Work item
Some lines below hold "githubusercontent". Pick them out and copy them.

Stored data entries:
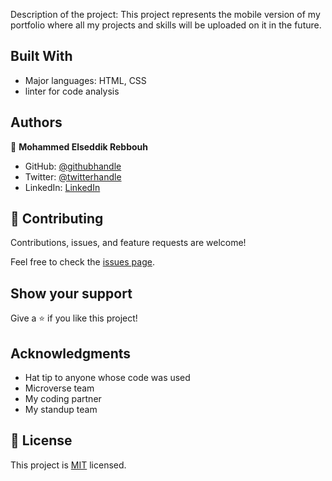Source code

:  Description of the project: 
    This project represents the mobile version of my portfolio where all my projects and skills will be uploaded on it in the future.


## Built With

- Major languages: HTML, CSS
- linter for code analysis


## Authors

👤 **Mohammed Elseddik Rebbouh**

- GitHub: [@githubhandle](https://github.com/githubhandle)
- Twitter: [@twitterhandle](https://twitter.com/twitterhandle)
- LinkedIn: [LinkedIn](https://linkedin.com/in/linkedinhandle)

## 🤝 Contributing

Contributions, issues, and feature requests are welcome!

Feel free to check the [issues page](../../issues/).

## Show your support

Give a ⭐️ if you like this project!

## Acknowledgments

- Hat tip to anyone whose code was used
- Microverse team 
- My coding partner
- My standup team

## 📝 License

This project is [MIT](./MIT.md) licensed.
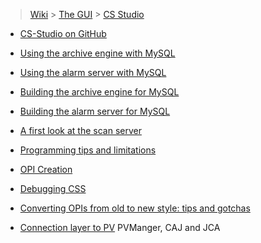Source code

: > [Wiki](Home) > [The GUI](The-GUI) > [CS Studio](GUI-CSS)

* [CS-Studio on GitHub](https://github.com/ControlSystemStudio)

* [Using the archive engine with MySQL](Using-the-archive-engine-with-mysql)

* [Using the alarm server with MySQL](Using-the-alarm-server-with-mysql)

* [Building the archive engine for MySQL](Building-the-archive-engine-for-mysql)

* [Building the alarm server for MySQL](Building-the-alarm-server-for-mysql)

* [A first look at the scan server](A-first-look-at-the-scan-server)

* [Programming tips and limitations](CSS-programming-tips-and-limitations)

* [OPI Creation](OPI-Creation)

* [Debugging CSS](Debugging-CSS)

* [Converting OPIs from old to new style: tips and gotchas](Converting-to-New-Style-Tips-and-Gotchas)

* [Connection layer to PV](PV-Connection-Layer) PVManger, CAJ and JCA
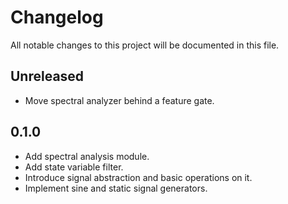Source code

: # Changelog

All notable changes to this project will be documented in this file.

## Unreleased

* Move spectral analyzer behind a feature gate.

## 0.1.0

* Add spectral analysis module.
* Add state variable filter.
* Introduce signal abstraction and basic operations on it.
* Implement sine and static signal generators.
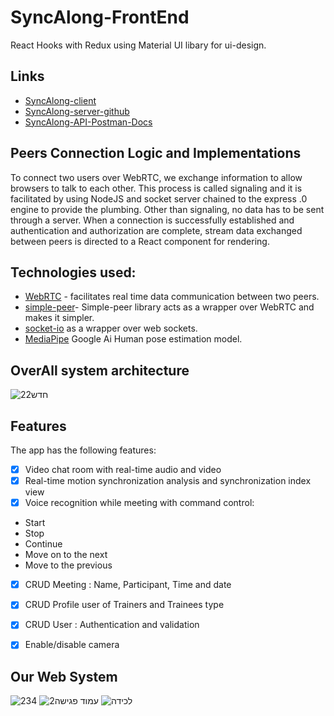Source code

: # SyncAlong-FrontEnd
React Hooks with Redux using Material UI libary for ui-design.

## Links

- [SyncAlong-client](https://sync-along-app-2022.netlify.app)
- [SyncAlong-server-github](https://github.com/Aymanw1998/SyncAlong)
- [SyncAlong-API-Postman-Docs](https://documenter.getpostman.com/view/9310231/UVJkBYim/)

## Peers Connection Logic and Implementations
To connect two users over WebRTC, we exchange information to allow browsers to talk to each other. This process is called signaling and it is facilitated by using NodeJS and socket server chained to the express .0 engine to provide the plumbing. Other than signaling, no data has to be sent through a server. When a connection is successfully established and authentication and authorization are complete, stream data exchanged between peers is directed to a React component for rendering.

## Technologies used:
- [WebRTC](https://developer.mozilla.org/en-US/docs/Web/API/WebRTC_API) - facilitates real time data communication between two peers.
- [simple-peer](https://www.npmjs.com/package/simple-peer)- Simple-peer library acts as a wrapper over WebRTC and makes it simpler.
- [socket-io](https://socket.io/) as a wrapper over web sockets.
- [MediaPipe](https://google.github.io/mediapipe/) Google Ai Human pose estimation model.

## OverAll system architecture
![חדש22](https://user-images.githubusercontent.com/48565585/178983484-adec8e87-e11f-44e1-9f76-14e8f6280496.PNG)


## Features

The app has the following features:

- [x] Video chat room with real-time audio and video
- [x] Real-time motion synchronization analysis and synchronization index view
- [x] Voice recognition while meeting with command control:
- Start 
- Stop 
- Continue 
- Move on to the next 
- Move to the previous
- [x] CRUD Meeting : Name, Participant, Time and date
- [x] CRUD Profile user of Trainers and Trainees type 
- [x] CRUD User : Authentication and validation
- [x] Enable/disable camera


## Our Web System
![234](https://user-images.githubusercontent.com/48565585/178980116-6fcd23e8-13ad-45bb-bb8b-4897aba6de5f.PNG)
![עמוד פגישה2](https://user-images.githubusercontent.com/48565585/178980251-986e52d6-fc75-4b84-a141-06574c15e64b.PNG)
![‏‏לכידה](https://user-images.githubusercontent.com/48565585/178980333-4ad705a4-f880-43f0-be28-69964d81e1d6.PNG)

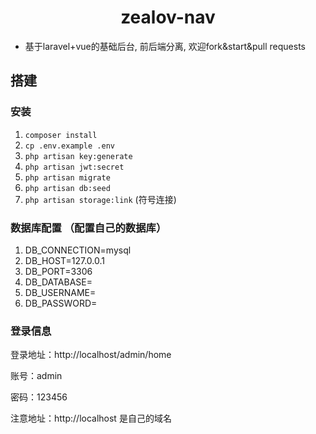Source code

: <h1 align="center">zealov-nav</h1>

* 基于laravel+vue的基础后台, 前后端分离, 欢迎fork&start&pull requests
## 搭建
### 安装
1. `composer install`
2. `cp .env.example .env`
3. `php artisan key:generate`
4. `php artisan jwt:secret`
5. `php artisan migrate`
6. `php artisan db:seed`
7. `php artisan storage:link` (符号连接)

### 数据库配置 （配置自己的数据库）
1. DB_CONNECTION=mysql
2. DB_HOST=127.0.0.1
3. DB_PORT=3306
4. DB_DATABASE=
5. DB_USERNAME=
6. DB_PASSWORD=

### 登录信息

登录地址：http://localhost/admin/home

账号：admin

密码：123456
 
注意地址：http://localhost 是自己的域名
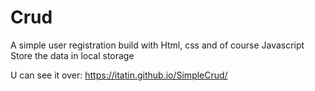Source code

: # Crud
A simple user registration build with Html, css and of course Javascript <br>
Store the data in local storage

U can see it over: https://itatin.github.io/SimpleCrud/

Response to this exercise
![חדש22](https://user-images.githubusercontent.com/48565585/178983484-adec8e87-e11f-44e1-9f76-14e8f6280496.PNG)
![234](https://user-images.githubusercontent.com/48565585/178980116-6fcd23e8-13ad-45bb-bb8b-4897aba6de5f.PNG)
![עמוד פגישה2](https://user-images.githubusercontent.com/48565585/178980251-986e52d6-fc75-4b84-a141-06574c15e64b.PNG)
![‏‏לכידה](https://user-images.githubusercontent.com/48565585/178980333-4ad705a4-f880-43f0-be28-69964d81e1d6.PNG)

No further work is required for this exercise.